本论文针对EPS系统在汽车转向与回正工况下的各项操纵性能要求及其影响因素,设计一种内外环双层结构的控制器。所设计的控制器首先在EPS系统模型中进行仿真分析,然后进行软硬件实现,并在台架和实车试验中对仿真结果进行验证,从而证明本文设计的控制器能够有效提高EPS系统的操纵性能。主要的研究内容和成果概括如下:
一、建立了EPS系统的动力学模型和简化的两自由度汽车模型。通过分析EPS系统原始动态性能,提出系统中存在的不确定因素,并详细分析了不确定因素对操纵性能造成的影响。针对EPS系统的各项操纵性能要求,设计一种内外环双层结构的控制器,包括主环路控制和伺服环路控制。针对汽车在行驶过程中的转向和回正工况,主环路控制分为转向控制策略和回正控制策略。
二、在主环路转向控制策略中,提出了一种由分段多项式确定助力特性曲线的方法,此方法确定的助力特性曲线能够为驾驶员提供比较好的“手感”,但同时也为EPS系统带来了非线性因素。为了实现EPS系统在不确定干扰因素影响下的转向操纵性能,设计了保证EPS系统时滞相关鲁棒镇定的H∞鲁棒模糊状态反馈控制器。仿真结果表明,所提出的转向控制策略能够保证转向过程中的操纵性能要求:提高转向轻便性和“路感”,改善转向跟随性和转向力矩平顺性,使系统具有鲁棒稳定性。
三、在主环路回正控制策略中,为了克服转向系统的参数摄动、外界干扰以及非线性摩擦,采用基于参考模型的滑模控制算法实现EPS系统的回正控制,并设计滑模观测器观测不可直接测量的状态量。仿真结果表明,所提出的回正控制策略不仅能够实现EPS系统在汽车低速时的回正性能,而且能够提高汽车高速时的操纵稳定性。
四、提出EPS系统伺服环路控制策略的设计方法。针对助力电机存在的两大扰动因素:摩擦和外部干扰,采用基于干扰观测器的PID控制算法。仿真结果表明,所提出的伺服环路控制器对于干扰起到了很好的抑制作用,目标电流的跟踪性能得到很大的改善。
五、从硬件和软件上设计EPS系统双层结构控制器。设计开发EPS系统的试验台架,进行转向轻便性和转向跟随性的操纵性能试验。将EPS样机安装在某型号的轿车上进行转向和回正性能实车试验,试验结果验证了所建立的EPS及两自由度汽车模型及参数的正确性,进一步证明本文提出的控制策略能够实现EPS系统操纵性能要求。
本文针对EPS系统的操纵性能要求及其不确定影响因素,研究、设计并实现一种双层结构控制器。通过仿真及试验,验证了本文所提出的内外环双层结构控制器较传统的单层结构PID控制器,更能满足EPS系统的操纵性能要求,具有一定的理论价值和实用价值。
With the increasing number of EPS systems installed in vehicles, people pay more attention to the handling performance of the EPS system, which challenges designing such controller with high performance.
In this paper, a two-lay structure controller is proposed to improve handling performances in the steering and returning process with uncertain influencing factors. Simulations for the study of the controller have been carried out in the EPS model and verified in the experiments of test bench and vehicle. The content and results are summarized as follows.

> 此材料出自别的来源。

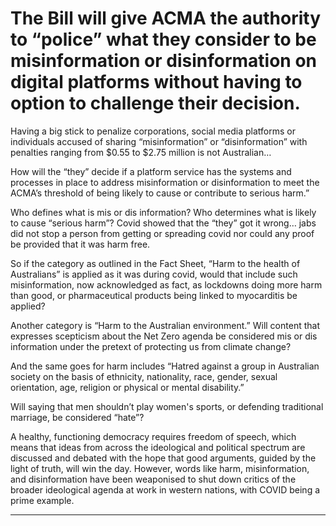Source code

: # The Bill will give ACMA the authority to “police” what they consider to be misinformation or disinformation on digital platforms without having to option to challenge their decision.

 Having a big stick to penalize corporations, social media platforms or individuals accused of sharing “misinformation” or “disinformation” with penalties ranging from $0.55 to $2.75 million is not Australian…

 How will the “they” decide if a platform service has the systems and processes in place to address misinformation or disinformation to meet the ACMA’s threshold of being likely to cause or contribute to serious harm.”

 Who defines what is mis or dis information? Who determines what is likely to cause “serious harm”? Covid showed that the “they” got it wrong… jabs did not stop a person from getting or spreading covid nor could any proof be provided that it was harm free.

 So if the category as outlined in the Fact Sheet, “Harm to the health of Australians” is applied as it was during covid, would that include such misinformation, now acknowledged as fact, as lockdowns doing more harm than good, or pharmaceutical products being linked to myocarditis be applied?

 Another category is “Harm to the Australian environment.” Will content that expresses scepticism about the Net Zero agenda be considered mis or dis information under the pretext of protecting us from climate change?

 And the same goes for harm includes “Hatred against a group in Australian society on the basis of ethnicity, nationality, race, gender, sexual orientation, age, religion or physical or mental disability.”

 Will saying that men shouldn’t play women's sports, or defending traditional marriage, be considered “hate”?

 A healthy, functioning democracy requires freedom of speech, which means that ideas from across the ideological and political spectrum are discussed and debated with the hope that good arguments, guided by the light of truth, will win the day. However, words like harm, misinformation, and disinformation have been weaponised to shut down critics of the broader ideological agenda at work in western nations, with COVID being a prime example.


-----

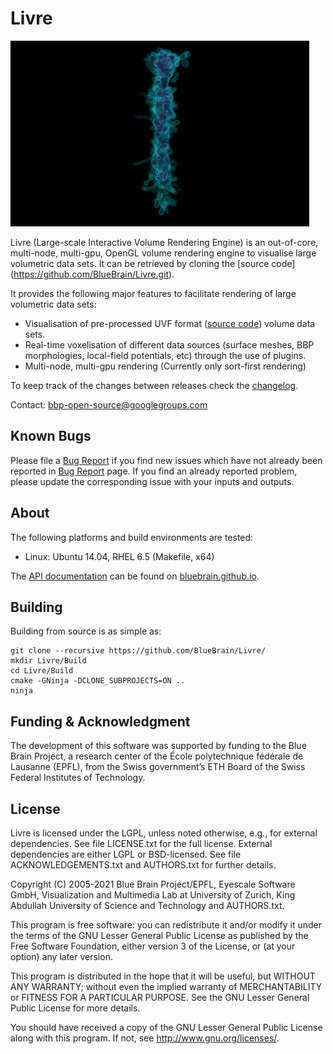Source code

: # Livre
![Livre](doc/images/livre_small.png)

Livre (Large-scale Interactive Volume Rendering Engine) is an out-of-core,
multi-node, multi-gpu, OpenGL volume rendering engine to visualise large
volumetric data sets. It can be retrieved by cloning the [source code]
(https://github.com/BlueBrain/Livre.git).

It provides the following major features to facilitate rendering of large volumetric data sets:
* Visualisation of pre-processed UVF format
  ([source code](https://github.com/SCIInstitute/Tuvok.git)) volume data sets.
* Real-time voxelisation of different data sources (surface meshes, BBP morphologies,
  local-field potentials, etc) through the use of plugins.
* Multi-node, multi-gpu rendering (Currently only sort-first rendering)

To keep track of the changes between releases check the [changelog](doc/Changelog.md).

Contact: bbp-open-source@googlegroups.com

## Known Bugs

Please file a [Bug Report](https://github.com/BlueBrain/Livre/issues) if you find new
issues which have not already been reported in
[Bug Report](https://github.com/BlueBrain/Livre/issues) page. If you find an already reported problem,
please update the corresponding issue with your inputs and outputs.

## About

The following platforms and build environments are tested:

* Linux: Ubuntu 14.04, RHEL 6.5 (Makefile, x64)

The [API documentation](http://bluebrain.github.io/Livre-0.5/index.html)
can be found on [bluebrain.github.io](http://bluebrain.github.io/).

## Building

Building from source is as simple as:

    git clone --recursive https://github.com/BlueBrain/Livre/
    mkdir Livre/Build
    cd Livre/Build
    cmake -GNinja -DCLONE_SUBPROJECTS=ON ..
    ninja

## Funding & Acknowledgment

The development of this software was supported by funding to the Blue Brain Project,
a research center of the École polytechnique fédérale de Lausanne (EPFL), from the
Swiss government’s ETH Board of the Swiss Federal Institutes of Technology.

## License

Livre is licensed under the LGPL, unless noted otherwise, e.g., for external dependencies.
See file LICENSE.txt for the full license. External dependencies are either LGPL or
BSD-licensed. See file ACKNOWLEDGEMENTS.txt and AUTHORS.txt for further details.

Copyright (C) 2005-2021 Blue Brain Project/EPFL, Eyescale Software GmbH, Visualization and
Multimedia Lab at University of Zurich, King Abdullah University of Science and Technology
and AUTHORS.txt.

This program is free software: you can redistribute it and/or modify it under the terms of
the GNU Lesser General Public License as published by the Free Software Foundation, either
version 3 of the License, or (at your option) any later version.

This program is distributed in the hope that it will be useful, but WITHOUT ANY WARRANTY;
without even the implied warranty of MERCHANTABILITY or FITNESS FOR A PARTICULAR PURPOSE.
See the GNU Lesser General Public License for more details.

You should have received a copy of the GNU Lesser General Public License along with this
program.  If not, see <http://www.gnu.org/licenses/>.

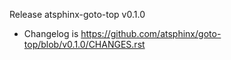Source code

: Release atsphinx-goto-top v0.1.0

- Changelog is https://github.com/atsphinx/goto-top/blob/v0.1.0/CHANGES.rst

Firstly, EPS dynamics and simplified vehicle model are established to analysis the influencing factors. This paper developed a two-lay structure controller with main and servo loops to improve the handling performance of EPS system. The main loop consists of steering assist control strategy and return control strategy according to the driving conditions.
Secondly, in the steering assist control strategy, a new method to define boost curve in form of piecewise multinomial is proposed, which can provide a good“steering feel”to the driver. However, the boost curve is also a nonlinear factor to the EPS system. In this paper, a time delay-dependent H∞robust fuzzy state feedback controller is adopted to achieve the handling performances in the steering process. Simulation results show that the steering assist control strategy proposed in this paper can achieve the handling performances in the steering process, including steering easiness and road feel, tracking performance, steering smoothness and robust stability.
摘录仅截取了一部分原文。